Another part of the content is mourned from rural poverty in China, describing dilapidated cities that have only elderly and children left in them. There is also a report of news about the Chinese Communist Party (CCP) that expels a local official for heavy corruption and confidence in “superstition” instead of Marxism.
There are extensive materials related to Taiwan and military issues, such as commentary on Taiwan’s military skills and details about a new Chinese fighter. The Chinese word for Taiwan (台湾) is only mentioned over 15,000 times in the data, indicates a search by Techcrunch.
The delicate dispute seems to be targeted as well. A piece included in the database is an anecdote about the flying nature of power that uses the popular Chinese idiom “When the tree falls, the monkeys are scattered.”
Power transitions are a particularly touching topic in China thanks to its authoritarian political system.
Built for “Public Opinion Work“
Data data does not include any information about its creators. But it says it aims to “work of public opinion”, which offers a strong data that aims to serve the purposes of the Chinese government, one expert Techcrunch told.
Michael Caste, manager of the Asian Program of the Organization of Rights Article 19, explained that “public opinion” is overseen by a powerful Chinese government regulator, China’s Cyber Station Administration, and usually refers to censorship and propaganda efforts.
The ultimate goal is to provide the narratives of the Chinese government to be protected online, while any alternative views are cleared. Chinese President Xi Jinping has described the Internet himself as the “front line” of the “public opinion work” of CCP.
Printing is getting smarter
Data examined by Techcrunch are the latest evidence that authoritarian governments are seeking to use it for oppressive purposes.
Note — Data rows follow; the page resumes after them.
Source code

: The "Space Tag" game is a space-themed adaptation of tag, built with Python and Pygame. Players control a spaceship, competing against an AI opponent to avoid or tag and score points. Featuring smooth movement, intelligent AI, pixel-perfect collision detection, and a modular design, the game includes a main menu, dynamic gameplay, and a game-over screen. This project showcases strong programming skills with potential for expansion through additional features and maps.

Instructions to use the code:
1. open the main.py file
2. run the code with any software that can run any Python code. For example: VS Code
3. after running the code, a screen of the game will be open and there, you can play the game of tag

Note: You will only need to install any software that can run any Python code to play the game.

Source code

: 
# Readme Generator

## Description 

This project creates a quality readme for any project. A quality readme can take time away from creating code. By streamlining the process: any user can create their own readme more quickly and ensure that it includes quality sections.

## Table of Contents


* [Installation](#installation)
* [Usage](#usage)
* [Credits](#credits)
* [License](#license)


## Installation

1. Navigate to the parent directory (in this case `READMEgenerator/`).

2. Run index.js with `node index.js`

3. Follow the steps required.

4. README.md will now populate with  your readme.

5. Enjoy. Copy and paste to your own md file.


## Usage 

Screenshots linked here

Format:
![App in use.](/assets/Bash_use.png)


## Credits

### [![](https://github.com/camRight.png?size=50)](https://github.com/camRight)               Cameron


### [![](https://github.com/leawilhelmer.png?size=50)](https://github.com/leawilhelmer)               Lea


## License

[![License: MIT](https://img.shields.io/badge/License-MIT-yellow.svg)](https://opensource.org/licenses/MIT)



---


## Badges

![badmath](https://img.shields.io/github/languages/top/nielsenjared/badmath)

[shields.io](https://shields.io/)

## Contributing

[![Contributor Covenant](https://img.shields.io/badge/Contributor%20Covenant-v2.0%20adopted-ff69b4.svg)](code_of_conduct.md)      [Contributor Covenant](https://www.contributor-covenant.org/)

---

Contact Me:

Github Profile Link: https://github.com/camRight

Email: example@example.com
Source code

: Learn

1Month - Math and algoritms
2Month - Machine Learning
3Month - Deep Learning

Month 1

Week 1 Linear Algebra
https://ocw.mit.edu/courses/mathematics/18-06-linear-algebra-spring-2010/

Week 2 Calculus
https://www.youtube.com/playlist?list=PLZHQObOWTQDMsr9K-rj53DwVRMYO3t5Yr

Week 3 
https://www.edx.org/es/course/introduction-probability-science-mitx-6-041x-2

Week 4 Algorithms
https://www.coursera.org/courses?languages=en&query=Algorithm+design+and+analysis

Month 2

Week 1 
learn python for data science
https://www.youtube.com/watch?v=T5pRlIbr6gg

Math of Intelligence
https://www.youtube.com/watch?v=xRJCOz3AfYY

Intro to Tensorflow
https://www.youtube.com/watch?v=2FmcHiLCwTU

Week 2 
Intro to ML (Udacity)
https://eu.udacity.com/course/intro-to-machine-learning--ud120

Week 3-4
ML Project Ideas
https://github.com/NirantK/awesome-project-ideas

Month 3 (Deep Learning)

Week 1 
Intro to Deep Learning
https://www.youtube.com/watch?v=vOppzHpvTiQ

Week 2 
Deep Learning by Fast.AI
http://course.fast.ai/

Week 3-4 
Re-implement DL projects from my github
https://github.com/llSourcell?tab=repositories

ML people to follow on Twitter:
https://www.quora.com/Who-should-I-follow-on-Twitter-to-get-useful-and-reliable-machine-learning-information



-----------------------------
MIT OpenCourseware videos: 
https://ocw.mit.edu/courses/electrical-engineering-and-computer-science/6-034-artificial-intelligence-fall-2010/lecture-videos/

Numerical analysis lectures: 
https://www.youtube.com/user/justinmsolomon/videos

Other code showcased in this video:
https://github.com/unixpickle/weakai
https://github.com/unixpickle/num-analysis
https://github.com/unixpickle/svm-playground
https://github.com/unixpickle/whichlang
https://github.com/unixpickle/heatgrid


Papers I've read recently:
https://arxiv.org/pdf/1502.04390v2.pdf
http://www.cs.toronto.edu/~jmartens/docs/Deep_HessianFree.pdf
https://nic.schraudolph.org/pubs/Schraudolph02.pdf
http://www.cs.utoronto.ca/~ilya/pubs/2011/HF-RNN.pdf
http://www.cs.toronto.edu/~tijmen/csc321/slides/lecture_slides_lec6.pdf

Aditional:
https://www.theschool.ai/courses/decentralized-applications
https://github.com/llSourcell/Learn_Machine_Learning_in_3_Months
Openai released a report last month, revealing that an unidentified actor, likely operating from China, used the generator to monitor social media conversations – especially those defending human rights protests against China – and conveying to the Chinese government.
Contact us
If you know more about how it is used in state choice, you can contact Charles Rollet safely on the signal in Charlesrollet.12 You can also contact techcrunch through the Securedrop.
Openai also found that technology be used to generate very critical comments on a prominent Chinese dissident, Cai Xia.
Traditionally, China’s censorship methods rely on the most basic algorithms that automatically block the content by mentioning the terms of the black list, such as “Tiananmen Massacre” or “Xi Jinping”, as many users have experienced using Deepseek for the first time.
But the newest technology, like LLM, can make censorship more efficient by finding delicate criticism on a large scale. Some systems it can also continue to improve as they swallow more and more data.
“I think it is important to emphasize how the censorship led by him is developing, making state control over even more sophisticated public discourse, especially at a time when Chinese models of him as Deepseek are making head waves,” Xiao, Berkeley’s researcher told Techcrunch.